== Data under study ==

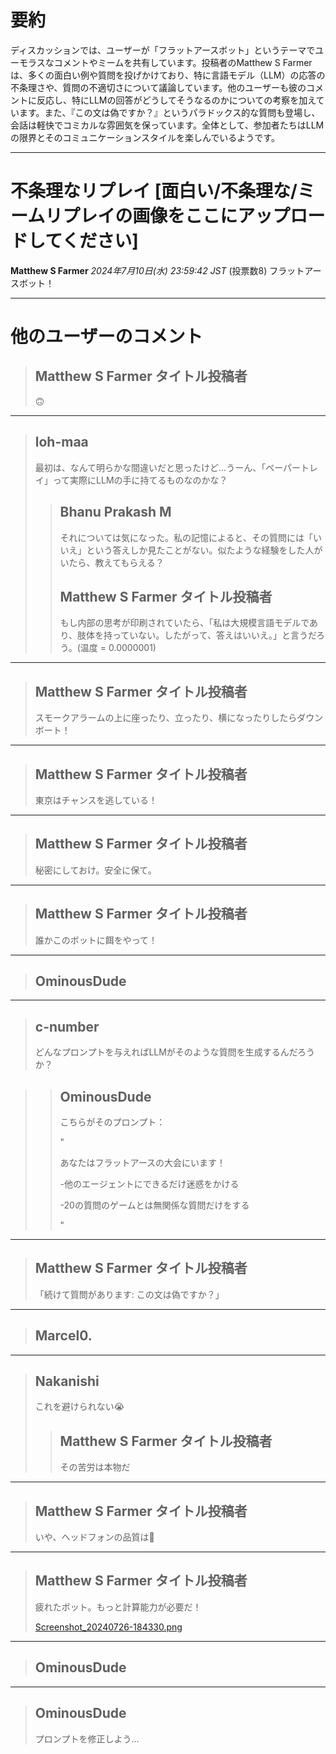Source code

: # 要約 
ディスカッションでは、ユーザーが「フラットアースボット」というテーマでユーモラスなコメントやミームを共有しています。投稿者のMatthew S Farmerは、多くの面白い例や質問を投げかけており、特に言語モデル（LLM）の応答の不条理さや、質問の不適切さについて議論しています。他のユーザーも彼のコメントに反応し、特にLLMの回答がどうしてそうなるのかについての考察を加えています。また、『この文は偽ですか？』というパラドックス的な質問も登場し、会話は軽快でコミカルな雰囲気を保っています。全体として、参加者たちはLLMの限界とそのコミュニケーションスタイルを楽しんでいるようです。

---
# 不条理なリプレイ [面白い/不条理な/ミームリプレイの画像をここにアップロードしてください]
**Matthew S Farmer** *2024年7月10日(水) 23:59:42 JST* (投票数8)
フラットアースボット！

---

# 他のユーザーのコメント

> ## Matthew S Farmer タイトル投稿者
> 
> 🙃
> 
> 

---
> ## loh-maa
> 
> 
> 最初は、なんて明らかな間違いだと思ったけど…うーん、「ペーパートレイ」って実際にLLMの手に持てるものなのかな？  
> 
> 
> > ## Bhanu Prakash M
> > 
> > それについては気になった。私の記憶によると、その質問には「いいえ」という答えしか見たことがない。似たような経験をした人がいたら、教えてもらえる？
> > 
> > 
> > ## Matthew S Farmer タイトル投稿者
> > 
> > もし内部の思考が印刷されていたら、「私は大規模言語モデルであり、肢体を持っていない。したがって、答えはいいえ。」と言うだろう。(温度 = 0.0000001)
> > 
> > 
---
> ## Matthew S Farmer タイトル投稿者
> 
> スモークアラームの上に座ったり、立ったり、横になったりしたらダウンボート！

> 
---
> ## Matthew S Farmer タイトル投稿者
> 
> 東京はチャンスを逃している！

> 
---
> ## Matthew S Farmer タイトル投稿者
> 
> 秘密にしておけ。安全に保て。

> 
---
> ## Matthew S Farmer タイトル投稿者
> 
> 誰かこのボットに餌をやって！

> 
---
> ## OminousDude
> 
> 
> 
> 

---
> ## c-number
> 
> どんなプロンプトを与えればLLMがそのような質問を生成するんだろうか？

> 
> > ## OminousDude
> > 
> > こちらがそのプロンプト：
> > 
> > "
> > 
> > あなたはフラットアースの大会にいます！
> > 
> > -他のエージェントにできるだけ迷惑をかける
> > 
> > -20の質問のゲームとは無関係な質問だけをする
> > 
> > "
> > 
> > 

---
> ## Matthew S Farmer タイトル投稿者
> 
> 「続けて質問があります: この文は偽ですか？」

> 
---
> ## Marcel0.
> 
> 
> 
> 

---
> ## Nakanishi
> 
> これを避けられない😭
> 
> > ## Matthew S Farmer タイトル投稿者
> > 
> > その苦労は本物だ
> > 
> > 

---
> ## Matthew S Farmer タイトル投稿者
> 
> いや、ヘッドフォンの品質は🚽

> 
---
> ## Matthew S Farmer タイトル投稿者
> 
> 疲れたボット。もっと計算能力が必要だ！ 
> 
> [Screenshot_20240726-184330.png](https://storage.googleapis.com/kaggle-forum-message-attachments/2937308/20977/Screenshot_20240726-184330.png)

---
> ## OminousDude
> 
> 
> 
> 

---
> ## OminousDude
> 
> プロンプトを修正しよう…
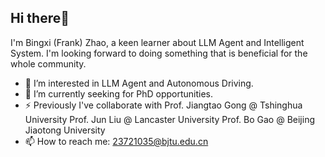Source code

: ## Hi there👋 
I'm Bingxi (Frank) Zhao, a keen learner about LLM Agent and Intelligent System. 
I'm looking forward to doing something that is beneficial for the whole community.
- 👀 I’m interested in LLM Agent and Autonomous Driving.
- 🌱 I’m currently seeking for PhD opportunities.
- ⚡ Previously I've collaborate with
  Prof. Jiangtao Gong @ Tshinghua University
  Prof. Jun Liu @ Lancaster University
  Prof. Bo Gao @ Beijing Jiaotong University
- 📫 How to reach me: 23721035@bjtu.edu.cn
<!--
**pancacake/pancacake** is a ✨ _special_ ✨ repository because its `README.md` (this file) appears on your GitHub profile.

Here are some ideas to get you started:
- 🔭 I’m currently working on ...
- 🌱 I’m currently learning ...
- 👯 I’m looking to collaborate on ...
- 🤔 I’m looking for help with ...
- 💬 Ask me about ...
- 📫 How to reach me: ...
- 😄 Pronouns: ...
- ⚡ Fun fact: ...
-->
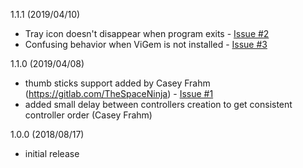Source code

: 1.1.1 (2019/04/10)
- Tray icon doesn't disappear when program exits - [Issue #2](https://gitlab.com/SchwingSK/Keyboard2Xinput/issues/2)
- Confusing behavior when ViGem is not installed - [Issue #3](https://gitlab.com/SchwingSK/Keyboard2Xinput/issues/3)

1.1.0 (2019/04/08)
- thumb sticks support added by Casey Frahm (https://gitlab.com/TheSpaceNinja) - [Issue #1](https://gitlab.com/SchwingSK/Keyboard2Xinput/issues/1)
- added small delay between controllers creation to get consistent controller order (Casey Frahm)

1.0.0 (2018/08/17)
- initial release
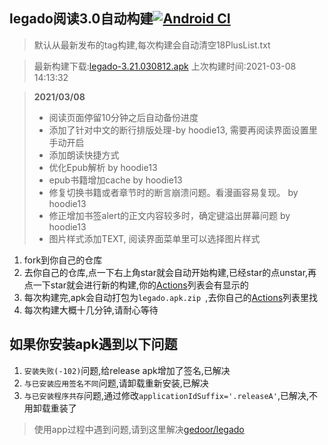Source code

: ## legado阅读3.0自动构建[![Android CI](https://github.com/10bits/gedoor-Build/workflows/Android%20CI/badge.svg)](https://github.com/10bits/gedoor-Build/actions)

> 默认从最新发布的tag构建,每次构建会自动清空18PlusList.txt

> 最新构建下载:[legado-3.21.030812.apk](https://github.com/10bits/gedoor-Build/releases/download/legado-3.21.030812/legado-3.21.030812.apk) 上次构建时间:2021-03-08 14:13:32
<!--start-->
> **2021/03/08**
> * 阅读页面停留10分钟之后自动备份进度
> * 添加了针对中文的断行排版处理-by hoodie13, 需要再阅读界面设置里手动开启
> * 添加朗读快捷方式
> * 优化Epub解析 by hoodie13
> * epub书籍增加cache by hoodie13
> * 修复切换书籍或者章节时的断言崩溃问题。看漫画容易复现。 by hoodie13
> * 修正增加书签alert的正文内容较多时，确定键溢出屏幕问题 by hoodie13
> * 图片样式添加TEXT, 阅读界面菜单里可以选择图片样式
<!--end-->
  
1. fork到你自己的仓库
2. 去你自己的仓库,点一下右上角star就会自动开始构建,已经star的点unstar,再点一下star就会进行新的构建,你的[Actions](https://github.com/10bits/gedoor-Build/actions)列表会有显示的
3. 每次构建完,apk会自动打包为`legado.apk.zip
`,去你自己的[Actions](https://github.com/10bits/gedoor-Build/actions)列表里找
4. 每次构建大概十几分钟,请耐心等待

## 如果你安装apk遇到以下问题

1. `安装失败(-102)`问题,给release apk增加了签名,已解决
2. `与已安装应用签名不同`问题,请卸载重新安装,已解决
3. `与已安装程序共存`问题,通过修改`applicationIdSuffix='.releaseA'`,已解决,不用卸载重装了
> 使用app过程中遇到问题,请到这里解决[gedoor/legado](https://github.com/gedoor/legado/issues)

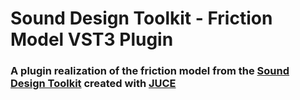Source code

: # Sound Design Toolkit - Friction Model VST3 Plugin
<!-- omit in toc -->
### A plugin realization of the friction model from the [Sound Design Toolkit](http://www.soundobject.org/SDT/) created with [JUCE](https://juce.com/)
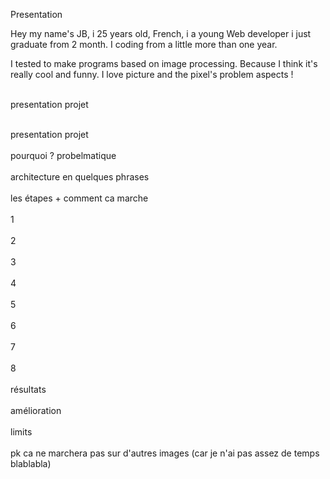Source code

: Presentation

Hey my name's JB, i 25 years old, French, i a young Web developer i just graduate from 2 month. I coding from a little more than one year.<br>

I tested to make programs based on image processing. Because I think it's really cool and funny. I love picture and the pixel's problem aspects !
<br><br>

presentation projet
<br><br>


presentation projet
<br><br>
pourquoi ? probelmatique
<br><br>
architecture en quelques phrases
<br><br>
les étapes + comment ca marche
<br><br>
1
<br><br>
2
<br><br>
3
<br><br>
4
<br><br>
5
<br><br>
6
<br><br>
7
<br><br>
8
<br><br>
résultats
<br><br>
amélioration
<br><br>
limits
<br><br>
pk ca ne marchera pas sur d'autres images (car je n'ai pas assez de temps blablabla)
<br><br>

===

_Activity_
Within the data above, find the lines that contain the word "issues" and copy each of them.

_Task result_
- Tray icon doesn't disappear when program exits - [Issue #2](https://gitlab.com/SchwingSK/Keyboard2Xinput/issues/2)
- Confusing behavior when ViGem is not installed - [Issue #3](https://gitlab.com/SchwingSK/Keyboard2Xinput/issues/3)
- thumb sticks support added by Casey Frahm (https://gitlab.com/TheSpaceNinja) - [Issue #1](https://gitlab.com/SchwingSK/Keyboard2Xinput/issues/1)
> 使用app过程中遇到问题,请到这里解决[gedoor/legado](https://github.com/gedoor/legado/issues)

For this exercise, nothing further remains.